Within the context of this game, each mom has the incentive to tutor their kid no matter what the other mom does. As long as mom’s are more obsessed with making sure their kid can get a leg up on the other, the strategy of tutoring your kid will be always be played. This of course leads to a Nash equilibrium of a lot of Asian moms just wasting a bunch of cash.
How can I say this, doesn’t this affect everyone’s kids? Well yes and no, the important thing to remember is how Asian students are viewed within the context of college admissions. This is not a post on the merits/problems of affirmative action, nor do I want it to deviate into one. On the basis of scores alone, Asian students would fill nearly four out of every five places in the admitted class not taken by African-American and Hispanic students. Again, I don’t care about arguing affirmative action right now (dont think removing AA would change this game either, nor do I think it should necessarily be removed), I am more concerned about the decision making of parents within the context of this game. In this case, since relative performance within race matters, this scenario is more painful to watch.
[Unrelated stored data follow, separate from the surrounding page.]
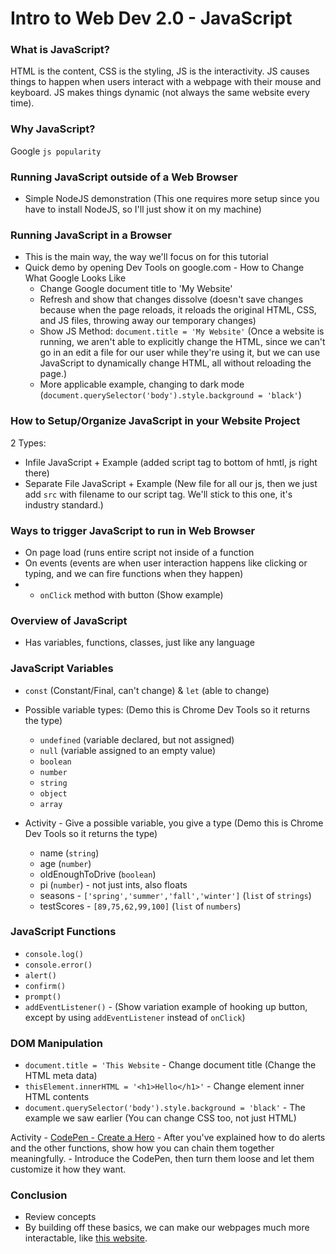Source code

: # Intro to Web Dev 2.0 - JavaScript

### What is JavaScript?

HTML is the content, CSS is the styling, JS is the interactivity. JS causes things to happen when users interact with a webpage with their mouse and keyboard. JS makes things dynamic (not always the same website every time).

### Why JavaScript?

Google `js popularity`

### Running JavaScript outside of a Web Browser

- Simple NodeJS demonstration (This one requires more setup since you have to install NodeJS, so I'll just show it on my machine)

### Running JavaScript in a Browser

- This is the main way, the way we'll focus on for this tutorial
- Quick demo by opening Dev Tools on google.com - How to Change What Google Looks Like
  - Change Google document title to 'My Website'
  - Refresh and show that changes dissolve (doesn't save changes because when the page reloads, it reloads the original HTML, CSS, and JS files, throwing away our temporary changes)
  - Show JS Method: `document.title = 'My Website'` (Once a website is running, we aren't able to explicitly change the HTML, since we can't go in an edit a file for our user while they're using it, but we can use JavaScript to dynamically change HTML, all without reloading the page.)
  - More applicable example, changing to dark mode (`document.querySelector('body').style.background = 'black'`)

### How to Setup/Organize JavaScript in your Website Project

2 Types:

- Infile JavaScript + Example (added script tag to bottom of hmtl, js right there)
- Separate File JavaScript + Example (New file for all our js, then we just add `src` with filename to our script tag. We'll stick to this one, it's industry standard.)

### Ways to trigger JavaScript to run in Web Browser

- On page load (runs entire script not inside of a function
- On events (events are when user interaction happens like clicking or typing, and we can fire functions when they happen)
- - `onClick` method with button (Show example)

### Overview of JavaScript

- Has variables, functions, classes, just like any language

### JavaScript Variables

- `const` (Constant/Final, can't change) & `let` (able to change)
- Possible variable types: (Demo this is Chrome Dev Tools so it returns the type)

  - `undefined` (variable declared, but not assigned)
  - `null` (variable assigned to an empty value)
  - `boolean`
  - `number`
  - `string`
  - `object`
  - `array`

- Activity - Give a possible variable, you give a type (Demo this is Chrome Dev Tools so it returns the type)
  - name (`string`)
  - age (`number`)
  - oldEnoughToDrive (`boolean`)
  - pi (`number`) - not just ints, also floats
  - seasons - `['spring','summer','fall','winter']` (`list` of `strings`)
  - testScores - `[89,75,62,99,100]` (`list` of `numbers`)

### JavaScript Functions

- `console.log()`
- `console.error()`
- `alert()`
- `confirm()`
- `prompt()`
- `addEventListener()` - (Show variation example of hooking up button, except by using `addEventListener` instead of `onClick`)

### DOM Manipulation

- `document.title = 'This Website` - Change document title (Change the HTML meta data)
- `thisElement.innerHTML = '<h1>Hello</h1>'` - Change element inner HTML contents
- `document.querySelector('body').style.background = 'black'` - The example we saw earlier (You can change CSS too, not just HTML)

Activity - [CodePen - Create a Hero](https://codepen.io/brighambandersen/pen/QWgZgMx) - After you've explained how to do alerts and the other functions, show how you can chain them together meaningfully. - Introduce the CodePen, then turn them loose and let them customize it how they want.

### Conclusion

- Review concepts
- By building off these basics, we can make our webpages much more interactable, like [this website](https://codepen.io/wesbos/pen/evsuw?editors=1000).
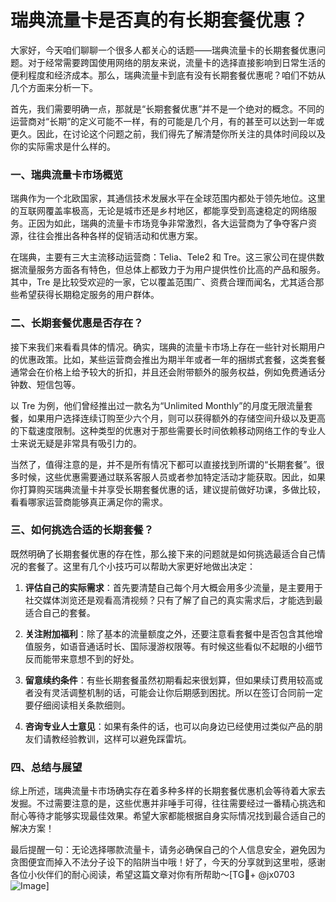 # 瑞典流量卡是否真的有长期套餐优惠？

大家好，今天咱们聊聊一个很多人都关心的话题——瑞典流量卡的长期套餐优惠问题。对于经常需要跨国使用网络的朋友来说，流量卡的选择直接影响到日常生活的便利程度和经济成本。那么，瑞典流量卡到底有没有长期套餐优惠呢？咱们不妨从几个方面来分析一下。

首先，我们需要明确一点，那就是“长期套餐优惠”并不是一个绝对的概念。不同的运营商对“长期”的定义可能不一样，有的可能是几个月，有的甚至可以达到一年或更久。因此，在讨论这个问题之前，我们得先了解清楚你所关注的具体时间段以及你的实际需求是什么样的。

### 一、瑞典流量卡市场概览

瑞典作为一个北欧国家，其通信技术发展水平在全球范围内都处于领先地位。这里的互联网覆盖率极高，无论是城市还是乡村地区，都能享受到高速稳定的网络服务。正因为如此，瑞典的流量卡市场竞争非常激烈，各大运营商为了争夺客户资源，往往会推出各种各样的促销活动和优惠方案。

在瑞典，主要有三大主流移动运营商：Telia、Tele2 和 Tre。这三家公司在提供数据流量服务方面各有特色，但总体上都致力于为用户提供性价比高的产品和服务。其中，Tre 是比较受欢迎的一家，它以覆盖范围广、资费合理而闻名，尤其适合那些希望获得长期稳定服务的用户群体。

### 二、长期套餐优惠是否存在？

接下来我们来看看具体的情况。确实，瑞典的流量卡市场上存在一些针对长期用户的优惠政策。比如，某些运营商会推出为期半年或者一年的捆绑式套餐，这类套餐通常会在价格上给予较大的折扣，并且还会附带额外的服务权益，例如免费通话分钟数、短信包等。

以 Tre 为例，他们曾经推出过一款名为“Unlimited Monthly”的月度无限流量套餐，如果用户选择连续订购至少六个月，则可以获得额外的存储空间升级以及更高的下载速度限制。这种类型的优惠对于那些需要长时间依赖移动网络工作的专业人士来说无疑是非常具有吸引力的。

当然了，值得注意的是，并不是所有情况下都可以直接找到所谓的“长期套餐”。很多时候，这些优惠需要通过联系客服人员或者参加特定活动才能获取。因此，如果你打算购买瑞典流量卡并享受长期套餐优惠的话，建议提前做好功课，多做比较，看看哪家运营商能够真正满足你的需求。

### 三、如何挑选合适的长期套餐？

既然明确了长期套餐优惠的存在性，那么接下来的问题就是如何挑选最适合自己情况的套餐了。这里有几个小技巧可以帮助大家更好地做出决定：

1. **评估自己的实际需求**：首先要清楚自己每个月大概会用多少流量，是主要用于社交媒体浏览还是观看高清视频？只有了解了自己的真实需求后，才能选到最适合自己的套餐。
   
2. **关注附加福利**：除了基本的流量额度之外，还要注意看套餐中是否包含其他增值服务，如语音通话时长、国际漫游权限等。有时候这些看似不起眼的小细节反而能带来意想不到的好处。

3. **留意续约条件**：有些长期套餐虽然初期看起来很划算，但如果续订费用较高或者没有灵活调整机制的话，可能会让你后期感到困扰。所以在签订合同前一定要仔细阅读相关条款细则。

4. **咨询专业人士意见**：如果有条件的话，也可以向身边已经使用过类似产品的朋友们请教经验教训，这样可以避免踩雷坑。

### 四、总结与展望

综上所述，瑞典流量卡市场确实存在着多种多样的长期套餐优惠机会等待着大家去发掘。不过需要注意的是，这些优惠并非唾手可得，往往需要经过一番精心挑选和耐心等待才能够实现最佳效果。希望大家都能根据自身实际情况找到最合适自己的解决方案！

最后提醒一句：无论选择哪款流量卡，请务必确保自己的个人信息安全，避免因为贪图便宜而掉入不法分子设下的陷阱当中哦！好了，今天的分享就到这里啦，感谢各位小伙伴们的耐心阅读，希望这篇文章对你有所帮助～[TG💪+ @jx0703 ![Image](https://github.com/user-attachments/assets/dbca1d08-cadb-493c-b0ec-ad6f7a83f270)]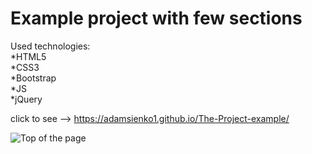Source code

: <h1> Example project with few sections </h1>
Used technologies:<br>
  *HTML5<br>
  *CSS3<br>
  *Bootstrap<br>
  *JS<br>
  *jQuery<br>
  
  click to see --> https://adamsienko1.github.io/The-Project-example/
  
![Top of the page](/img/demo.png)





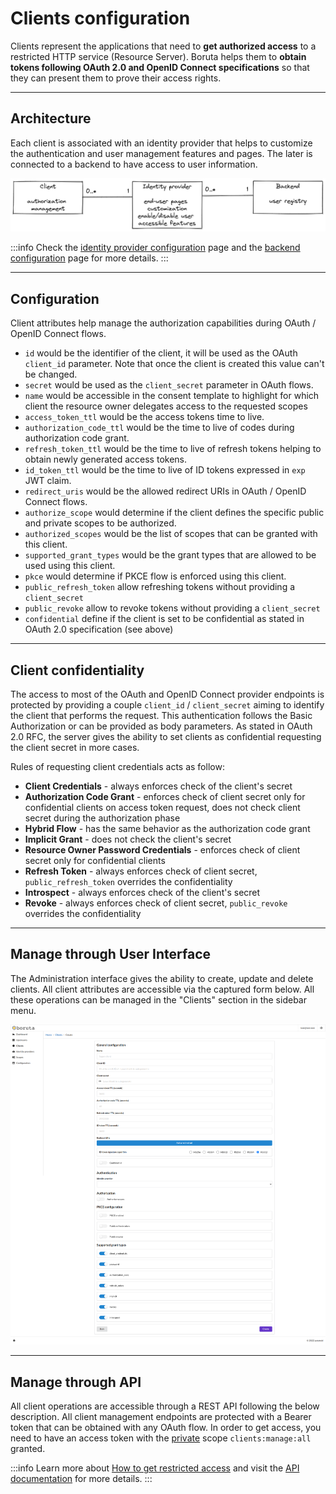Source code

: # Clients configuration

Clients represent the applications that need to __get authorized access__ to a restricted HTTP service (Resource Server). Boruta helps them to __obtain tokens following OAuth 2.0 and OpenID Connect specifications__ so that they can present them to prove their access rights.

---

## Architecture

Each client is associated with an identity provider that helps to customize the authentication and user management features and pages. The later is connected to a backend to have access to user information.

![Clients, identity providers, and backends](/assets/images/client-identity-provider-backend-en.png)

:::info 
Check the [identity provider configuration](provider-configuration/configure-identity-providers.md) page and the [backend configuration](provider-configuration/configure-backends.md) page for more details.
:::

---

## Configuration

Client attributes help manage the authorization capabilities during OAuth / OpenID Connect flows.

* `id` would be the identifier of the client, it will be used as the OAuth `client_id` parameter. Note that once the client is created this value can't be changed.
* `secret` would be used as the `client_secret` parameter in OAuth flows.
* `name` would be accessible in the consent template to highlight for which client the resource owner delegates access to the requested scopes
* `access_token_ttl` would be the access tokens time to live.
* `authorization_code_ttl` would be the time to live of codes during authorization code grant.
* `refresh_token_ttl` would be the time to live of refresh tokens helping to obtain newly generated access tokens.
* `id_token_ttl` would be the time to live of ID tokens expressed in `exp` JWT claim.
* `redirect_uris` would be the allowed redirect URIs in OAuth / OpenID Connect flows.
* `authorize_scope` would determine if the client defines the specific public and private scopes to be authorized.
* `authorized_scopes` would be the list of scopes that can be granted with this client.
* `supported_grant_types` would be the grant types that are allowed to be used using this client.
* `pkce` would determine if PKCE flow is enforced using this client.
* `public_refresh_token` allow refreshing tokens without providing a `client_secret`
* `public_revoke` allow to revoke tokens without providing a `client_secret`
* `confidential` define if the client is set to be confidential as stated in OAuth 2.0 specification (see above)

---

## Client confidentiality

The access to most of the OAuth and OpenID Connect provider endpoints is protected by providing a couple `client_id` / `client_secret` aiming to identify the client that performs the request. This authentication follows the Basic Authorization or can be provided as body parameters. As stated in OAuth 2.0 RFC, the server gives the ability to set clients as confidential requesting the client secret in more cases. 

Rules of requesting client credentials acts as follow:

* **Client Credentials** - always enforces check of the client's secret
* **Authorization Code Grant** - enforces check of client secret only for confidential clients on access token request, does not check client secret during the authorization phase
* **Hybrid Flow** - has the same behavior as the authorization code grant
* **Implicit Grant** - does not check the client's secret
* **Resource Owner Password Credentials** - enforces check of client secret only for confidential clients
* **Refresh Token** - always enforces check of client secret, `public_refresh_token` overrides the confidentiality
* **Introspect** - always enforces check of the client's secret
* **Revoke** - always enforces check of client secret, `public_revoke` overrides the confidentiality

---

## Manage through User Interface

The Administration interface gives the ability to create, update and delete clients. All client attributes are accessible via the captured form below. All these operations can be managed in the "Clients" section in the sidebar menu.

![client form](/assets/images/client-form.png)

---

## Manage through API

All client operations are accessible through a REST API following the below description. All client management endpoints are protected with a Bearer token that can be obtained with any OAuth flow. In order to get access, you need to have an access token with the [private](provider-configuration/configure-scopes.md#public-vs-private-scopes) scope `clients:manage:all` granted.

:::info
Learn more about [How to get restricted access](management-api#get-an-access-token) and visit the [API documentation](/api/list-clients) for more details.
:::
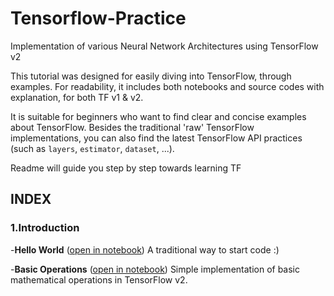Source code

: # Tensorflow-Practice
Implementation of various Neural Network Architectures using TensorFlow v2 


This tutorial was designed for easily diving into TensorFlow, through examples. For readability, it includes both notebooks and source codes with explanation, for both TF v1 & v2.

It is suitable for beginners who want to find clear and concise examples about TensorFlow. Besides the traditional 'raw' TensorFlow implementations, you can also find the latest TensorFlow API practices (such as `layers`, `estimator`, `dataset`, ...).

Readme will guide you step by step towards learning TF


## INDEX

### 1.Introduction
-**Hello World** ([open in notebook](https://github.com/siddhantjain07/Tensorflow-Practice/blob/master/HelloWorld.ipynb)) A traditional way to start code :)

-**Basic Operations** ([open in notebook](https://github.com/siddhantjain07/Tensorflow-Practice/blob/master/BasicOperations.ipynb)) Simple implementation of basic mathematical operations in TensorFlow v2.


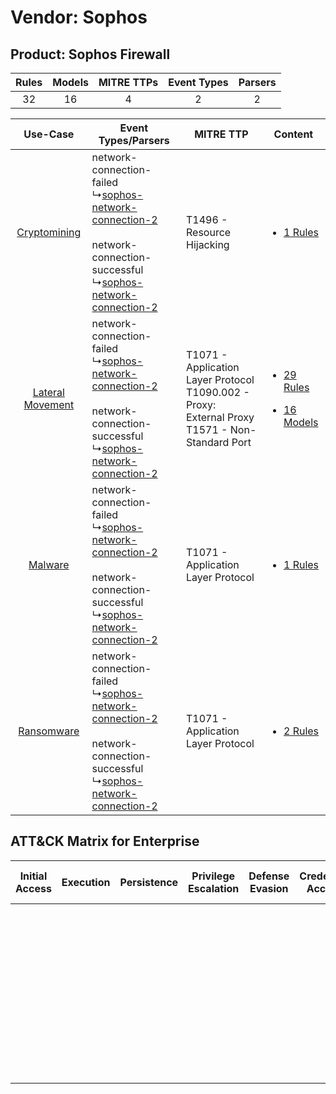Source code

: Vendor: Sophos
==============
Product: Sophos Firewall
------------------------
| Rules | Models | MITRE TTPs | Event Types | Parsers |
|:-----:|:------:|:----------:|:-----------:|:-------:|
|  32   |   16   |     4      |      2      |    2    |

|    Use-Case    | Event Types/Parsers    | MITRE TTP    | Content    |
|:----:| ---- | ---- | ---- |
|     [Cryptomining](../../../UseCases/uc_cryptomining.md)     |  network-connection-failed<br> ↳[sophos-network-connection-2](Ps/pC_sophosnetworkconnection2.md)<br><br> network-connection-successful<br> ↳[sophos-network-connection-2](Ps/pC_sophosnetworkconnection2.md)<br> | T1496 - Resource Hijacking<br>    | [<ul><li>1 Rules</li></ul>](RM/r_m_sophos_sophos_firewall_Cryptomining.md)    |
| [Lateral Movement](../../../UseCases/uc_lateral_movement.md) |  network-connection-failed<br> ↳[sophos-network-connection-2](Ps/pC_sophosnetworkconnection2.md)<br><br> network-connection-successful<br> ↳[sophos-network-connection-2](Ps/pC_sophosnetworkconnection2.md)<br> | T1071 - Application Layer Protocol<br>T1090.002 - Proxy: External Proxy<br>T1571 - Non-Standard Port<br> | [<ul><li>29 Rules</li></ul><ul><li>16 Models</li></ul>](RM/r_m_sophos_sophos_firewall_Lateral_Movement.md) |
|          [Malware](../../../UseCases/uc_malware.md)          |  network-connection-failed<br> ↳[sophos-network-connection-2](Ps/pC_sophosnetworkconnection2.md)<br><br> network-connection-successful<br> ↳[sophos-network-connection-2](Ps/pC_sophosnetworkconnection2.md)<br> | T1071 - Application Layer Protocol<br>    | [<ul><li>1 Rules</li></ul>](RM/r_m_sophos_sophos_firewall_Malware.md)    |
|       [Ransomware](../../../UseCases/uc_ransomware.md)       |  network-connection-failed<br> ↳[sophos-network-connection-2](Ps/pC_sophosnetworkconnection2.md)<br><br> network-connection-successful<br> ↳[sophos-network-connection-2](Ps/pC_sophosnetworkconnection2.md)<br> | T1071 - Application Layer Protocol<br>    | [<ul><li>2 Rules</li></ul>](RM/r_m_sophos_sophos_firewall_Ransomware.md)    |

ATT&CK Matrix for Enterprise
----------------------------
| Initial Access | Execution | Persistence | Privilege Escalation | Defense Evasion | Credential Access | Discovery | Lateral Movement | Collection | Command and Control                                                                                                                                                                                                                                                                           | Exfiltration | Impact                                                                  |
| -------------- | --------- | ----------- | -------------------- | --------------- | ----------------- | --------- | ---------------- | ---------- | --------------------------------------------------------------------------------------------------------------------------------------------------------------------------------------------------------------------------------------------------------------------------------------------- | ------------ | ----------------------------------------------------------------------- |
|                |           |             |                      |                 |                   |           |                  |            | [Non-Standard Port](https://attack.mitre.org/techniques/T1571)<br><br>[Proxy: External Proxy](https://attack.mitre.org/techniques/T1090/002)<br><br>[Application Layer Protocol](https://attack.mitre.org/techniques/T1071)<br><br>[Proxy](https://attack.mitre.org/techniques/T1090)<br><br> |              | [Resource Hijacking](https://attack.mitre.org/techniques/T1496)<br><br> |
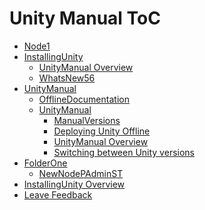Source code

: Unity Manual ToC
================
 - [Node1]()
 - [InstallingUnity]()
	 - [UnityManual Overview](UnityManual_1.md)
	 - [WhatsNew56](WhatsNew56.md)
 - [UnityManual]()
	 - [OfflineDocumentation](OfflineDocumentation.md)
	 - [UnityManual]()
		 - [ManualVersions](ManualVersions.md)
		 - [Deploying Unity Offline](DeployingUnityOffline.md)
		 - [UnityManual Overview](UnityManual.md)
		 - [Switching between Unity versions](SwitchingDocumentationVersions.md)
 - [FolderOne]()
	 - [NewNodePAdminST](NewNodePAdminST.md)
 - [InstallingUnity Overview](InstallingUnity.md)
 - [Leave Feedback](LeaveFeedback.md)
Whether we examine SAT scores, GPAs or number of AP’s taken, if the median benchmark for Asians is simply shifting higher no one ends up at a better place than before.
Well, you could argue, “BDK, its better for these kids anyways since they are getting smarter, so it’s not a waste of cash”. I beg to differ. One concerned mother told me about the dilemma she has for her kid. She stated that her 8th grade son Mikey needed to take summer geometry course before he took geometry. The last time when he took algebra II, everyone else at his school had already taken algebra II in the summer. Mikey said himself, “everyone else was sleeping through class, while I was struggling to follow the teacher.” I would argue that these other parents are doing a disservice to their kids in the future by not providing proper study habits. Nobody needed to take this summer class, but again it gave a leg up. This is also an epidemic with parents who find their kids “struggling”. Instead of teaching their kids to hash it out on their own for better or for worse, a grade lower than a A automatically prompts a tutor.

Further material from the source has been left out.